#### Prompt
After reading the data below, copy out every line that contains the word "from".

*** Extracted data

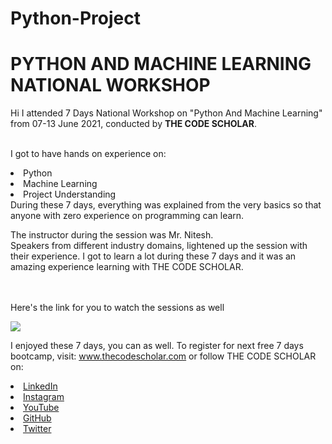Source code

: # Python-Project
# PYTHON AND MACHINE LEARNING NATIONAL WORKSHOP
Hi I attended 7 Days National Workshop on "Python And Machine Learning" from 07-13 June 2021, conducted by <b> THE CODE SCHOLAR</b>.

<br>I got to have hands on experience on:
<li>Python
<li>Machine Learning
<li>Project Understanding
<br>
During these 7 days, everything was explained from the very basics so that
anyone with zero experience on programming can learn.
  
The instructor during the session was Mr. Nitesh. 
<br>Speakers from different industry domains, lightened up the session with their experience. 
I got to learn a lot during these 7 days and it was an amazing experience learning with THE CODE SCHOLAR.<br>

<br><br>Here's the link for you to watch the sessions as well<br>
 
<a href="https://www.youtube.com/watch?v=feCL8qbjgN0&list=PL3Hnv9OFTJvW4zFKj0qXOpkoNe4AQTzCF&index=1"> 
  <img src="https://github.com/thecodescholar/tcs_data/blob/main/PYTHON%20AND%20MACHINE%20LEARNING.png"> </a>


I enjoyed these 7 days, you can as well. To register for next free 7 days bootcamp, visit:
<a href="http://www.thecodescholar.com"> www.thecodescholar.com </a>
or follow THE CODE SCHOLAR on:
<li><a href=
"https://linkedin.com/company/the-code-scholar">LinkedIn</a>
<li><a href=
"https://www.instagram.com/thecodescholar">Instagram</a>
<li><a href=
"https://youtube.com/channel/UCyG-UNr0u8rIb3Dxq2TAZ9A">YouTube</a>
<li><a href=
"https://github.com/thecodescholar">GitHub</a>
<li><a href=
"https://twitter.com/thecodescholar_">Twitter</a>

******

#### Finished task
Hi I attended 7 Days National Workshop on "Python And Machine Learning" from 07-13 June 2021, conducted by <b> THE CODE SCHOLAR</b>.
During these 7 days, everything was explained from the very basics so that
<br>Speakers from different industry domains, lightened up the session with their experience. 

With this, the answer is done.